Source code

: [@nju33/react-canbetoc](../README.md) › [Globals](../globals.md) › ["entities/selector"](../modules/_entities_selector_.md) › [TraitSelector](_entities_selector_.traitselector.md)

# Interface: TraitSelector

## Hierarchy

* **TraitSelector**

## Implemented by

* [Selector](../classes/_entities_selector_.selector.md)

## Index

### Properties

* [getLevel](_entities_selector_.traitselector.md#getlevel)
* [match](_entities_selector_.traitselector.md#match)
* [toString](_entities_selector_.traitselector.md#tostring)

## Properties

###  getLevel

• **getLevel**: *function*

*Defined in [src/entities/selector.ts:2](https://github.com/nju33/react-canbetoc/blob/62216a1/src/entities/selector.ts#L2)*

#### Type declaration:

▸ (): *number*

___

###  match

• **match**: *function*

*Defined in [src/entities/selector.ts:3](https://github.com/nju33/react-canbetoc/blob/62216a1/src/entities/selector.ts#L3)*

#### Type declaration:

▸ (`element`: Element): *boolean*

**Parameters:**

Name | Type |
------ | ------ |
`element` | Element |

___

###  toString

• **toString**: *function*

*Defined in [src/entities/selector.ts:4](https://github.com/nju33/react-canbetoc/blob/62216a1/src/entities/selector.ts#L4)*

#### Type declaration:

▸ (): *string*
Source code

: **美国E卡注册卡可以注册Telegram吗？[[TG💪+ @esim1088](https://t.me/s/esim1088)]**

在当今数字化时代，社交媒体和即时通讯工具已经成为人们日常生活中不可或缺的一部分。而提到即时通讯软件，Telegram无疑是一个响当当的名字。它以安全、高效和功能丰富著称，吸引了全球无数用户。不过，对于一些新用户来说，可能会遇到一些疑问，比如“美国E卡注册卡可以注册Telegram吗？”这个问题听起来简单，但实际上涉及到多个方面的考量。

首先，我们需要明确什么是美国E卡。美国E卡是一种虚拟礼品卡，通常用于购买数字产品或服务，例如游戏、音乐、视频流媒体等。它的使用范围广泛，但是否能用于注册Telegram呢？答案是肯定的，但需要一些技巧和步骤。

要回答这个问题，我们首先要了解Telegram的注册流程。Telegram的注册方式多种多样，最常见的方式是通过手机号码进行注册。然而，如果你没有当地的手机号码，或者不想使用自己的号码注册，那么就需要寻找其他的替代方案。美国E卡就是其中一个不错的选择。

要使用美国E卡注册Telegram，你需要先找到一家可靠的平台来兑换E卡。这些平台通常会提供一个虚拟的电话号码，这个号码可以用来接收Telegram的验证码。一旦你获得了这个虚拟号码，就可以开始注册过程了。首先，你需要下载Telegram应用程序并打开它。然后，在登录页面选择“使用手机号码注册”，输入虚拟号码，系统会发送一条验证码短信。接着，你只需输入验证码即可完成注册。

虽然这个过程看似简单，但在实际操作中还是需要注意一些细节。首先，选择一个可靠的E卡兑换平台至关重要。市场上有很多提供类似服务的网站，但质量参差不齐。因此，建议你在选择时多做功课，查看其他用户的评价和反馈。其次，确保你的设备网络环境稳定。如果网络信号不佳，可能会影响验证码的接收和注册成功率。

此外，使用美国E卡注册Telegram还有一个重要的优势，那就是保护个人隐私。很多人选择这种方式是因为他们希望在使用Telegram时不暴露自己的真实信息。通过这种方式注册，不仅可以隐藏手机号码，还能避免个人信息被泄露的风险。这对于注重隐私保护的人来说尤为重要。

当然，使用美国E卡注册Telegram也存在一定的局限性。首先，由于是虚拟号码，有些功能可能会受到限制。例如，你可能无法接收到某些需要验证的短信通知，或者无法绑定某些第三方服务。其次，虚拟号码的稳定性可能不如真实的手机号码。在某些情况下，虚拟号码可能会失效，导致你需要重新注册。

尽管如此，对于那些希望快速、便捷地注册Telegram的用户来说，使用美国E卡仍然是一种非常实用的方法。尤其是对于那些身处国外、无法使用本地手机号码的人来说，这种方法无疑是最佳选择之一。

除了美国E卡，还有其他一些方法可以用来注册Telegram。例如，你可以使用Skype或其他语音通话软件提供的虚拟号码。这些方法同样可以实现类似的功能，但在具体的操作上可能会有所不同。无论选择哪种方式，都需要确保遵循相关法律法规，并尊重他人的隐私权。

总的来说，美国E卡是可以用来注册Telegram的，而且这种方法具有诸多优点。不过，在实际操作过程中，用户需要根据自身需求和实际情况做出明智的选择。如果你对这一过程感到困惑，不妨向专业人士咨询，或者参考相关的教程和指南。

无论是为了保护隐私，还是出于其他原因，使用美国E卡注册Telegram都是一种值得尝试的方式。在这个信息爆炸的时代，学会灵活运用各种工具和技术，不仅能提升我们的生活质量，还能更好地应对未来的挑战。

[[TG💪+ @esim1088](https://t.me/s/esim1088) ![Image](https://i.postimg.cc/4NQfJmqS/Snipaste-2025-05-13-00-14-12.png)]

#### Problem statement:
The answer should be the complete set of records, printed exactly.

#### Response to this exercise:
Source code

: [@nju33/react-canbetoc](../README.md) › [Globals](../globals.md) › ["entities/selector"](../modules/_entities_selector_.md) › [TraitSelector](_entities_selector_.traitselector.md)

# Interface: TraitSelector

## Hierarchy

* **TraitSelector**

## Implemented by

* [Selector](../classes/_entities_selector_.selector.md)

## Index

### Properties

* [getLevel](_entities_selector_.traitselector.md#getlevel)
* [match](_entities_selector_.traitselector.md#match)
* [toString](_entities_selector_.traitselector.md#tostring)

## Properties

###  getLevel

• **getLevel**: *function*

*Defined in [src/entities/selector.ts:2](https://github.com/nju33/react-canbetoc/blob/62216a1/src/entities/selector.ts#L2)*

#### Type declaration:

▸ (): *number*

___

###  match

• **match**: *function*

*Defined in [src/entities/selector.ts:3](https://github.com/nju33/react-canbetoc/blob/62216a1/src/entities/selector.ts#L3)*

#### Type declaration:

▸ (`element`: Element): *boolean*

**Parameters:**

Name | Type |
------ | ------ |
`element` | Element |

___

###  toString

• **toString**: *function*

*Defined in [src/entities/selector.ts:4](https://github.com/nju33/react-canbetoc/blob/62216a1/src/entities/selector.ts#L4)*

#### Type declaration:

▸ (): *string*
Source code

: **美国E卡注册卡可以注册Telegram吗？[[TG💪+ @esim1088](https://t.me/s/esim1088)]**

在当今数字化时代，社交媒体和即时通讯工具已经成为人们日常生活中不可或缺的一部分。而提到即时通讯软件，Telegram无疑是一个响当当的名字。它以安全、高效和功能丰富著称，吸引了全球无数用户。不过，对于一些新用户来说，可能会遇到一些疑问，比如“美国E卡注册卡可以注册Telegram吗？”这个问题听起来简单，但实际上涉及到多个方面的考量。

首先，我们需要明确什么是美国E卡。美国E卡是一种虚拟礼品卡，通常用于购买数字产品或服务，例如游戏、音乐、视频流媒体等。它的使用范围广泛，但是否能用于注册Telegram呢？答案是肯定的，但需要一些技巧和步骤。

要回答这个问题，我们首先要了解Telegram的注册流程。Telegram的注册方式多种多样，最常见的方式是通过手机号码进行注册。然而，如果你没有当地的手机号码，或者不想使用自己的号码注册，那么就需要寻找其他的替代方案。美国E卡就是其中一个不错的选择。

要使用美国E卡注册Telegram，你需要先找到一家可靠的平台来兑换E卡。这些平台通常会提供一个虚拟的电话号码，这个号码可以用来接收Telegram的验证码。一旦你获得了这个虚拟号码，就可以开始注册过程了。首先，你需要下载Telegram应用程序并打开它。然后，在登录页面选择“使用手机号码注册”，输入虚拟号码，系统会发送一条验证码短信。接着，你只需输入验证码即可完成注册。

虽然这个过程看似简单，但在实际操作中还是需要注意一些细节。首先，选择一个可靠的E卡兑换平台至关重要。市场上有很多提供类似服务的网站，但质量参差不齐。因此，建议你在选择时多做功课，查看其他用户的评价和反馈。其次，确保你的设备网络环境稳定。如果网络信号不佳，可能会影响验证码的接收和注册成功率。

此外，使用美国E卡注册Telegram还有一个重要的优势，那就是保护个人隐私。很多人选择这种方式是因为他们希望在使用Telegram时不暴露自己的真实信息。通过这种方式注册，不仅可以隐藏手机号码，还能避免个人信息被泄露的风险。这对于注重隐私保护的人来说尤为重要。

当然，使用美国E卡注册Telegram也存在一定的局限性。首先，由于是虚拟号码，有些功能可能会受到限制。例如，你可能无法接收到某些需要验证的短信通知，或者无法绑定某些第三方服务。其次，虚拟号码的稳定性可能不如真实的手机号码。在某些情况下，虚拟号码可能会失效，导致你需要重新注册。

尽管如此，对于那些希望快速、便捷地注册Telegram的用户来说，使用美国E卡仍然是一种非常实用的方法。尤其是对于那些身处国外、无法使用本地手机号码的人来说，这种方法无疑是最佳选择之一。

除了美国E卡，还有其他一些方法可以用来注册Telegram。例如，你可以使用Skype或其他语音通话软件提供的虚拟号码。这些方法同样可以实现类似的功能，但在具体的操作上可能会有所不同。无论选择哪种方式，都需要确保遵循相关法律法规，并尊重他人的隐私权。

总的来说，美国E卡是可以用来注册Telegram的，而且这种方法具有诸多优点。不过，在实际操作过程中，用户需要根据自身需求和实际情况做出明智的选择。如果你对这一过程感到困惑，不妨向专业人士咨询，或者参考相关的教程和指南。

无论是为了保护隐私，还是出于其他原因，使用美国E卡注册Telegram都是一种值得尝试的方式。在这个信息爆炸的时代，学会灵活运用各种工具和技术，不仅能提升我们的生活质量，还能更好地应对未来的挑战。

[[TG💪+ @esim1088](https://t.me/s/esim1088) ![Image](https://i.postimg.cc/4NQfJmqS/Snipaste-2025-05-13-00-14-12.png)]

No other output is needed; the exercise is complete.